Mais d’autres grandes plumes n’hésitèrent aucunement à louanger leurs généreux bienfaiteurs : ainsi Corneille dédia-t-il pour 1000 pistoles son Cinna à Monsieur de Montauson, comparé à nul autre que le grand Auguste, ou pour 500 écus son Horace à Richelieu. Voltaire, selon lequel certains s’étaient faits « dévots de peur de n’être rien », ne fut cependant pas le plus avare en matière de flagornerie, avec cette dédicace à Madame de Pompadour en préambule de Tancrède : « J’ose vous remercier publiquement du bien que vous avez fait à un très grand nombre de véritables gens de lettres. […] C’est quelque chose que le suffrage de ceux qui savent penser ». Toutefois, on ne saurait prétendre que la dédicace de son Mahomet adressée au pape Benoît XIV était dénuée d’ironie : « Que votre Sainteté daigne permettre que je mette à ses pieds le livre et l’auteur ». Plus impertinents encore, l’abbé Guillet dédia à Mazarin sa Callipoedia, poème latin sur l’art de faire de beaux enfants, tandis que le théologien Hillerion osait apostropher la Trinité, l’affublant d’un « Madame » La pratique demeure toutefois dangereuse et toute dédicace ne résiste pas nécessairement aux affres du temps, faisant naître regrets et remords parfois. Ainsi, le général de Gaulle fit réimprimer Au fil de l’épée après la Libération, en faisant supprimer la dédicace au maréchal Pétain que comportait l’édition originale. Le vainqueur de Verdun n’était alors plus que le vaincu de Vichy.

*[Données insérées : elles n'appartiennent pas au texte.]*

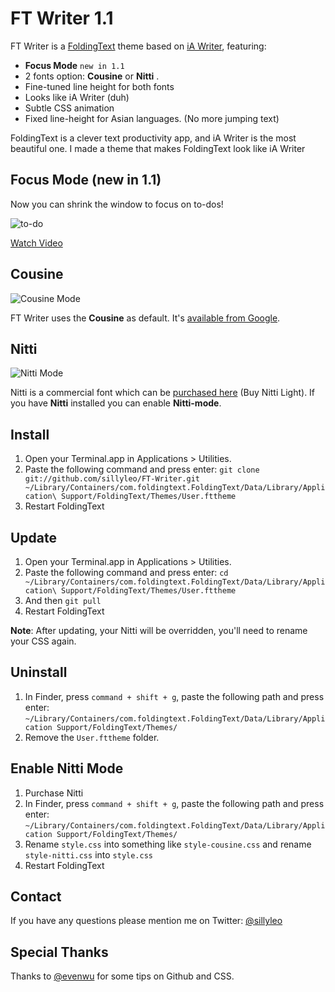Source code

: # FT Writer 1.1

FT Writer is a [FoldingText](http://www.foldingtext.com) theme based on [iA Writer](http://www.iawriter.com), featuring:

- **Focus Mode** `new in 1.1`
- 2 fonts option: **Cousine** or **Nitti** .
- Fine-tuned line height for both fonts
- Looks like iA Writer (duh)
- Subtle CSS animation
- Fixed line-height for Asian languages. (No more jumping text)

FoldingText is a clever text productivity app, and iA Writer is the most beautiful one. I made a theme that makes FoldingText look like iA Writer

## Focus Mode (new in 1.1)

Now you can shrink the window to focus on to-dos!

![to-do](http://d.pr/i/wesW+)

[Watch Video](http://d.pr/v/5IXX)

## Cousine

![Cousine Mode](http://d.pr/i/czU5+)

FT Writer uses the **Cousine** as default. It's [available from Google](). 

## Nitti

![Nitti Mode](http://d.pr/i/buUo+)

Nitti is a commercial font which can be [purchased here](http://www.boldmonday.com/en/nitti) (Buy Nitti Light). If you have **Nitti** installed you can enable **Nitti-mode**.

## Install

1. Open your Terminal.app in Applications > Utilities.
2. Paste the following command and press enter:
	`git clone git://github.com/sillyleo/FT-Writer.git ~/Library/Containers/com.foldingtext.FoldingText/Data/Library/Application\ Support/FoldingText/Themes/User.fttheme`
3. Restart FoldingText

## Update

1. Open your Terminal.app in Applications > Utilities.
2. Paste the following command and press enter:
	`cd ~/Library/Containers/com.foldingtext.FoldingText/Data/Library/Application\ Support/FoldingText/Themes/User.fttheme`
3. And then `git pull`
4. Restart FoldingText

**Note**: After updating, your Nitti will be overridden, you'll need to rename your CSS again.

## Uninstall

1. In Finder, press `command + shift + g`, paste the following path and press enter:
	`~/Library/Containers/com.foldingtext.FoldingText/Data/Library/Application Support/FoldingText/Themes/`
2. Remove the `User.fttheme` folder.

## Enable Nitti Mode

1. Purchase Nitti
2. In Finder, press `command + shift + g`, paste the following path and press enter:
	`~/Library/Containers/com.foldingtext.FoldingText/Data/Library/Application Support/FoldingText/Themes/`
3. Rename `style.css` into something like `style-cousine.css` and rename `style-nitti.css` into `style.css`
4. Restart FoldingText

## Contact

If you have any questions please mention me on Twitter: [@sillyleo](http://twitter.com/sillyleo)

## Special Thanks

Thanks to [@evenwu](http://twitter.com/evenwu) for some tips on Github and CSS.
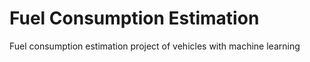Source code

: # Fuel Consumption Estimation
Fuel consumption estimation project of vehicles with machine learning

Avec mon meilleur souvenir
Si la dédicace a autrefois nourri des auteurs, l’envoi autographe est aujourd’hui convoité par les collectionneurs et fait même l’objet de spéculations. De nombreux critères sont pris en considération pour l’évaluation d’un volume : édition originale ou non, rareté de l’ouvrage, qualité de conservation du papier, et bien évidemment célébrité du dédicateur et du dédicataire ; autant d’éléments qui expliquent le prix de vente record (1 300 000 francs français, soit environ 260 000 dollars canadiens) de l’exemplaire des Fleurs du mal qu’adressa Charles Baudelaire à « Eugène Delacroix, en éternelle reconnaissance ».
Les obligations promotionnelles auxquelles doit se livrer désormais tout écrivain incluent bien entendu le rituel de la dédicace, exercice fastidieux pour certains, qui flatte l’ego d’autres. Parmi les livres fraîchement pressés puis empilés dans quelque entrepôt, seuls certains élus échapperont à leur condition d’objets fabriqués industriellement et seront promis à la particularisation, enrichis du paraphe de leur créateur voire, si ce dernier passe à la postérité et le dédicataire avec, à figurer au panthéon des œuvres d’art.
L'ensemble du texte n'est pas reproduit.